Pagosa Springs, Summitville, Jasper und andere Orte waren über viele Monate den Raubzügen der Bande zum Opfer gefallen. Lange hatten die Bewohner ihrem eigenen Ausbluten hilflos zugesehen, waren ausgeplündert und gequält worden. Viele Väter hatten ihre Töchter an Seth Cameron verloren, der im Verkauf der jungen Frauen ein einträgliches Geschäft gewittert hatte.

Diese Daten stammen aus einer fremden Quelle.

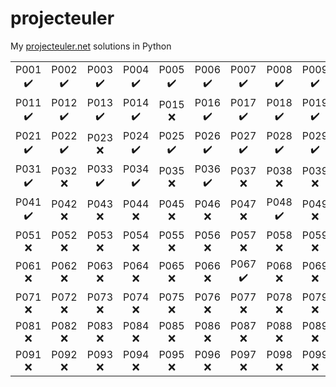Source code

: # projecteuler

My [projecteuler.net](https://projecteuler.net) solutions in Python

|  |  |  |  |  |  |  |  |  |  |
| :---: | :---: | :---: | :---: | :---: | :---: | :---: | :---: | :---: | :---: |
| P001<br>:heavy_check_mark: | P002<br>:heavy_check_mark: | P003<br>:heavy_check_mark: | P004<br>:heavy_check_mark: | P005<br>:heavy_check_mark: | P006<br>:heavy_check_mark: | P007<br>:heavy_check_mark: | P008<br>:heavy_check_mark: | P009<br>:heavy_check_mark: | P010<br>:heavy_check_mark: | 
| P011<br>:heavy_check_mark: | P012<br>:heavy_check_mark: | P013<br>:heavy_check_mark: | P014<br>:heavy_check_mark: | P015<br>:x: | P016<br>:heavy_check_mark: | P017<br>:heavy_check_mark: | P018<br>:heavy_check_mark: | P019<br>:heavy_check_mark: | P020<br>:heavy_check_mark: | 
| P021<br>:heavy_check_mark: | P022<br>:heavy_check_mark: | P023<br>:x: | P024<br>:heavy_check_mark: | P025<br>:heavy_check_mark: | P026<br>:heavy_check_mark: | P027<br>:heavy_check_mark: | P028<br>:heavy_check_mark: | P029<br>:heavy_check_mark: | P030<br>:heavy_check_mark: | 
| P031<br>:heavy_check_mark: | P032<br>:x: | P033<br>:heavy_check_mark: | P034<br>:heavy_check_mark: | P035<br>:x: | P036<br>:heavy_check_mark: | P037<br>:x: | P038<br>:x: | P039<br>:x: | P040<br>:x: | 
| P041<br>:heavy_check_mark: | P042<br>:x: | P043<br>:x: | P044<br>:x: | P045<br>:x: | P046<br>:x: | P047<br>:x: | P048<br>:heavy_check_mark: | P049<br>:x: | P050<br>:x: |
| P051<br>:x: | P052<br>:x: | P053<br>:x: | P054<br>:x: | P055<br>:x: | P056<br>:x: | P057<br>:x: | P058<br>:x: | P059<br>:x: | P060<br>:x: |
| P061<br>:x: | P062<br>:x: | P063<br>:x: | P064<br>:x: | P065<br>:x: | P066<br>:x: | P067<br>:heavy_check_mark: | P068<br>:x: | P069<br>:x: | P070<br>:x: |
| P071<br>:x: | P072<br>:x: | P073<br>:x: | P074<br>:x: | P075<br>:x: | P076<br>:x: | P077<br>:x: | P078<br>:x: | P079<br>:x: | P080<br>:x: |
| P081<br>:x: | P082<br>:x: | P083<br>:x: | P084<br>:x: | P085<br>:x: | P086<br>:x: | P087<br>:x: | P088<br>:x: | P089<br>:x: | P090<br>:x: |
| P091<br>:x: | P092<br>:x: | P093<br>:x: | P094<br>:x: | P095<br>:x: | P096<br>:x: | P097<br>:x: | P098<br>:x: | P099<br>:x: | P100<br>:x: |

Zwei Wochen lag es zurück, dass Cameron die Stadt Treasure am Fuße der San Juan Mountains heimgesucht und die Tochter des Bürgermeisters entführt hatte. Lange hatte Matthew Porter die Entscheidung hinausgezögert, Jagd auf die Bande zu machen, denn die Erinnerung an deren Strafaktionen hatte sich unauslöschlich in seinem Gedächtnis festgesetzt. Schließlich aber hatten sein Gewissen und die Liebe zu seiner Tochter Amy über die Angst vor Vergeltung gesiegt.
Späher waren in die Berge ausgeschickt worden, um den Aufenthaltsort der Verbrecher ausfindig zu machen. Viele waren nicht zurückgekehrt und von den Außenposten Camerons getötet worden. Einer jedoch hatte die Fährte der Banditen bis zu ihrem Höhlencamp verfolgt und den entscheidenden Hinweis geliefert. Halbtot war er von seinem Erkundungsritt zurückgekehrt und hatte den Weg zu Camerons Unterschlupf beschrieben, ehe er an seinen Verletzungen, die seine Verfolger ihm beigebracht hatten, gestorben war.

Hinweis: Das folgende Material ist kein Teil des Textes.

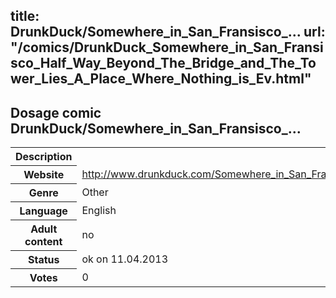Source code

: title: DrunkDuck/Somewhere_in_San_Fransisco_...
url: "/comics/DrunkDuck_Somewhere_in_San_Fransisco_Half_Way_Beyond_The_Bridge_and_The_Tower_Lies_A_Place_Where_Nothing_is_Ev.html"
---
Dosage comic DrunkDuck/Somewhere_in_San_Fransisco_...
-----------------------------------------

<table class="comicinfo">
<tr>
<th>Description</th><td></td>
</tr>
<tr>
<th>Website</th><td><a href="http://www.drunkduck.com/Somewhere_in_San_Fransisco_Half_Way_Beyond_The_Bridge_and_The_Tower_Lies_A_Place_Where_Nothing_is_Ever_What_It_Seems_On_A_Day_to_Day_Basis_Because_That_Is_What_Happens_in_This_Kinda_Place/">http://www.drunkduck.com/Somewhere_in_San_Fransisco_Half_Way_Beyond_The_Bridge_and_The_Tower_Lies_A_Place_Where_Nothing_is_Ever_What_It_Seems_On_A_Day_to_Day_Basis_Because_That_Is_What_Happens_in_This_Kinda_Place/</a></td>
</tr>
<tr>
<th>Genre</th><td>Other</td>
</tr>
<tr>
<th>Language</th><td>English</td>
</tr>
<tr>
<th>Adult content</th><td>no</td>
</tr>
<tr>
<th>Status</th><td>ok on 11.04.2013</td>
</tr>
<tr>
<th>Votes</th><td>0</div></td>
</tr>
</table>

»Vorrücken!«, schrie Matthew Porter und begab sich an die Spitze der Reiterschar, die abwartend vor einer Waldlichtung gehalten hatte. Noch im selben Moment wurde aus dem Hinterhalt das Feuer eröffnet. Tiegel riss seinen Hengst auf dem Absatz herum, als neben ihm zwei Männer getroffen aus ihren Sätteln stürzten.

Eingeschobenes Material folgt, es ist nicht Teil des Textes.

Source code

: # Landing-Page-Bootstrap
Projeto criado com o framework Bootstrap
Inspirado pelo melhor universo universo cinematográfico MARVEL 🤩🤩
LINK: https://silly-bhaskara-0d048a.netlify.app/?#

»Ausschwärmen!«, rief er seinen Leuten zu. Über den Kopf seines Pferdes hinweg gab er zwei Schüsse in die Richtung ab, wo er das gegnerische Mündungsfeuer hatte aufflammen sehen.
Um ihn herum brach die Hölle los. Im Kugelgewitter der Banditen, die sich zu beiden Seiten der Lichtung zwischen Felsen und in den Büschen verschanzt hatten, spritzte das Erdreich auf, pfiffen Geschosse durch den Vigilantentrupp und ließen die Formation aufbrechen. Die Tiere stellten sich auf die Hinterläufe und waren von ihren Reitern nur schwer unter Kontrolle zu bringen. Eine gezielte Gegenwehr war den Häschern aus Treasure kaum noch möglich.
Während Matthew Porter über die linke Flanke vorstürmte, versuchte Russ Tiegel, Ordnung ins Chaos zu bringen. Er stellte sich vor eine Gruppe scheuender Pferde und dirigierte sie fort von dem Waldweg und zwischen die Bäume. Mehr und mehr Männer der fünfzehnköpfigen Gruppe bekamen ihre Tiere wieder unter Kontrolle. Nichtsdestotrotz hatte es bereits vier Reiter erwischt.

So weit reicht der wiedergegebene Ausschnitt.